Segment Open
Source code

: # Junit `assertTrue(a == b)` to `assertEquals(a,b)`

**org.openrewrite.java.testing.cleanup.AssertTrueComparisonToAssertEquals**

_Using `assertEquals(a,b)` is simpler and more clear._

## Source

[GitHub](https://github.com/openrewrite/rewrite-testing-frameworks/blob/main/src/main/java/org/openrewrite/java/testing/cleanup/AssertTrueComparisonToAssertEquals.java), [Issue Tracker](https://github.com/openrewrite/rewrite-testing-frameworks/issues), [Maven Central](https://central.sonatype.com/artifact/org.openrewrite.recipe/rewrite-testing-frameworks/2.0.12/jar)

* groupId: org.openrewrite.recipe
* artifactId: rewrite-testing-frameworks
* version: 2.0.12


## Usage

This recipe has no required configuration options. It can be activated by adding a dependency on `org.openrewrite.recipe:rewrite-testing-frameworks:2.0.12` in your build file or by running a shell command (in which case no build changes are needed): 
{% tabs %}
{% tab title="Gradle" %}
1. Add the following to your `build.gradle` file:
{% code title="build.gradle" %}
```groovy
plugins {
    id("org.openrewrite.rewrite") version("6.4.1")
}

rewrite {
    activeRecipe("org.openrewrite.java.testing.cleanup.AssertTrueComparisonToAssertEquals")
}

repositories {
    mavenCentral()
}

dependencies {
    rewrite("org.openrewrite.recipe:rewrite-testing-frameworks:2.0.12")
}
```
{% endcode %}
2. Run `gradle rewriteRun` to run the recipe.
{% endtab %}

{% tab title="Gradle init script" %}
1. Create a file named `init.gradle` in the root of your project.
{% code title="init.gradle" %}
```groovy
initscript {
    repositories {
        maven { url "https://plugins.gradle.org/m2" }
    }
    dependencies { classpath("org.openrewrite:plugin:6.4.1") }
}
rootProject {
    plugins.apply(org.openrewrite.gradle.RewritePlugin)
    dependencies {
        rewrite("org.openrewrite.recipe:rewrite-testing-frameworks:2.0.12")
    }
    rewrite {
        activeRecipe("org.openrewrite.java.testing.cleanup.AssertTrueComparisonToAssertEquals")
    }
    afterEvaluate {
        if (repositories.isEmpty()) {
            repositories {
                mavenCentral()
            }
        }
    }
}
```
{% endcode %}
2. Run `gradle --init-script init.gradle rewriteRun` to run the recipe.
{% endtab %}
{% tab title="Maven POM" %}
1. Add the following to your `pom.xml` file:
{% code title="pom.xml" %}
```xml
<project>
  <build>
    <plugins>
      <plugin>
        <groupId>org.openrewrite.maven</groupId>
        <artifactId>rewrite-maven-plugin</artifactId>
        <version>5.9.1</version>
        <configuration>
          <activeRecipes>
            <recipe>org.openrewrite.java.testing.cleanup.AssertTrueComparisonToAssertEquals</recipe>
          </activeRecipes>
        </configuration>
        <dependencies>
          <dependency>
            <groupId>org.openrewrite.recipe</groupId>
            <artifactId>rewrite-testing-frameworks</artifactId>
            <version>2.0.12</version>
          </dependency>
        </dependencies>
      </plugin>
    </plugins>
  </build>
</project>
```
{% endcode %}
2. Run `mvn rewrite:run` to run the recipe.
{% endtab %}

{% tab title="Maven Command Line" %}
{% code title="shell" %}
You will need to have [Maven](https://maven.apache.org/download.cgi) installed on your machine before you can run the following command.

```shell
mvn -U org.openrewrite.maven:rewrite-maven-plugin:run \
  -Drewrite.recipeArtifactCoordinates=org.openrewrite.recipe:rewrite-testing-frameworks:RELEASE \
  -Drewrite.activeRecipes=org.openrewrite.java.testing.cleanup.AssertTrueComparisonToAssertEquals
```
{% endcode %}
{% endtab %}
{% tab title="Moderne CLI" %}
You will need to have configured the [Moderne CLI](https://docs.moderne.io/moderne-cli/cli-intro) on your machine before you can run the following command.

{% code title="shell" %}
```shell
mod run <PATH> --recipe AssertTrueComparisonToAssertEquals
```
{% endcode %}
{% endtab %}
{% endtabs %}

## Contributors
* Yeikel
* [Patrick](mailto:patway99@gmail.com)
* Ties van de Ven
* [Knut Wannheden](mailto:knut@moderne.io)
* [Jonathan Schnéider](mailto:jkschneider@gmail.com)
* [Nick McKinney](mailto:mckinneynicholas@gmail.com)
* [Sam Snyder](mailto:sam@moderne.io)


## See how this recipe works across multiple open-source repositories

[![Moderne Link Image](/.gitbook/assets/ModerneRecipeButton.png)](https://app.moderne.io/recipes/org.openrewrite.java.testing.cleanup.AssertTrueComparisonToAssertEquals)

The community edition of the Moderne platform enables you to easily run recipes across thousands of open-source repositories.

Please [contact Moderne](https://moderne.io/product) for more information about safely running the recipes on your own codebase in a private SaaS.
Segment Closed
- TRY IT:
Transcribe the data above so that every line matches exactly.

- FINISHED TASK:
Source code

: # Junit `assertTrue(a == b)` to `assertEquals(a,b)`

**org.openrewrite.java.testing.cleanup.AssertTrueComparisonToAssertEquals**

_Using `assertEquals(a,b)` is simpler and more clear._

## Source

[GitHub](https://github.com/openrewrite/rewrite-testing-frameworks/blob/main/src/main/java/org/openrewrite/java/testing/cleanup/AssertTrueComparisonToAssertEquals.java), [Issue Tracker](https://github.com/openrewrite/rewrite-testing-frameworks/issues), [Maven Central](https://central.sonatype.com/artifact/org.openrewrite.recipe/rewrite-testing-frameworks/2.0.12/jar)

* groupId: org.openrewrite.recipe
* artifactId: rewrite-testing-frameworks
* version: 2.0.12


## Usage

This recipe has no required configuration options. It can be activated by adding a dependency on `org.openrewrite.recipe:rewrite-testing-frameworks:2.0.12` in your build file or by running a shell command (in which case no build changes are needed): 
{% tabs %}
{% tab title="Gradle" %}
1. Add the following to your `build.gradle` file:
{% code title="build.gradle" %}
```groovy
plugins {
    id("org.openrewrite.rewrite") version("6.4.1")
}

rewrite {
    activeRecipe("org.openrewrite.java.testing.cleanup.AssertTrueComparisonToAssertEquals")
}

repositories {
    mavenCentral()
}

dependencies {
    rewrite("org.openrewrite.recipe:rewrite-testing-frameworks:2.0.12")
}
```
{% endcode %}
2. Run `gradle rewriteRun` to run the recipe.
{% endtab %}

{% tab title="Gradle init script" %}
1. Create a file named `init.gradle` in the root of your project.
{% code title="init.gradle" %}
```groovy
initscript {
    repositories {
        maven { url "https://plugins.gradle.org/m2" }
    }
    dependencies { classpath("org.openrewrite:plugin:6.4.1") }
}
rootProject {
    plugins.apply(org.openrewrite.gradle.RewritePlugin)
    dependencies {
        rewrite("org.openrewrite.recipe:rewrite-testing-frameworks:2.0.12")
    }
    rewrite {
        activeRecipe("org.openrewrite.java.testing.cleanup.AssertTrueComparisonToAssertEquals")
    }
    afterEvaluate {
        if (repositories.isEmpty()) {
            repositories {
                mavenCentral()
            }
        }
    }
}
```
{% endcode %}
2. Run `gradle --init-script init.gradle rewriteRun` to run the recipe.
{% endtab %}
{% tab title="Maven POM" %}
1. Add the following to your `pom.xml` file:
{% code title="pom.xml" %}
```xml
<project>
  <build>
    <plugins>
      <plugin>
        <groupId>org.openrewrite.maven</groupId>
        <artifactId>rewrite-maven-plugin</artifactId>
        <version>5.9.1</version>
        <configuration>
          <activeRecipes>
            <recipe>org.openrewrite.java.testing.cleanup.AssertTrueComparisonToAssertEquals</recipe>
          </activeRecipes>
        </configuration>
        <dependencies>
          <dependency>
            <groupId>org.openrewrite.recipe</groupId>
            <artifactId>rewrite-testing-frameworks</artifactId>
            <version>2.0.12</version>
          </dependency>
        </dependencies>
      </plugin>
    </plugins>
  </build>
</project>
```
{% endcode %}
2. Run `mvn rewrite:run` to run the recipe.
{% endtab %}

{% tab title="Maven Command Line" %}
{% code title="shell" %}
You will need to have [Maven](https://maven.apache.org/download.cgi) installed on your machine before you can run the following command.

```shell
mvn -U org.openrewrite.maven:rewrite-maven-plugin:run \
  -Drewrite.recipeArtifactCoordinates=org.openrewrite.recipe:rewrite-testing-frameworks:RELEASE \
  -Drewrite.activeRecipes=org.openrewrite.java.testing.cleanup.AssertTrueComparisonToAssertEquals
```
{% endcode %}
{% endtab %}
{% tab title="Moderne CLI" %}
You will need to have configured the [Moderne CLI](https://docs.moderne.io/moderne-cli/cli-intro) on your machine before you can run the following command.

{% code title="shell" %}
```shell
mod run <PATH> --recipe AssertTrueComparisonToAssertEquals
```
{% endcode %}
{% endtab %}
{% endtabs %}

## Contributors
* Yeikel
* [Patrick](mailto:patway99@gmail.com)
* Ties van de Ven
* [Knut Wannheden](mailto:knut@moderne.io)
* [Jonathan Schnéider](mailto:jkschneider@gmail.com)
* [Nick McKinney](mailto:mckinneynicholas@gmail.com)
* [Sam Snyder](mailto:sam@moderne.io)


## See how this recipe works across multiple open-source repositories

[![Moderne Link Image](/.gitbook/assets/ModerneRecipeButton.png)](https://app.moderne.io/recipes/org.openrewrite.java.testing.cleanup.AssertTrueComparisonToAssertEquals)

The community edition of the Moderne platform enables you to easily run recipes across thousands of open-source repositories.

Please [contact Moderne](https://moderne.io/product) for more information about safely running the recipes on your own codebase in a private SaaS.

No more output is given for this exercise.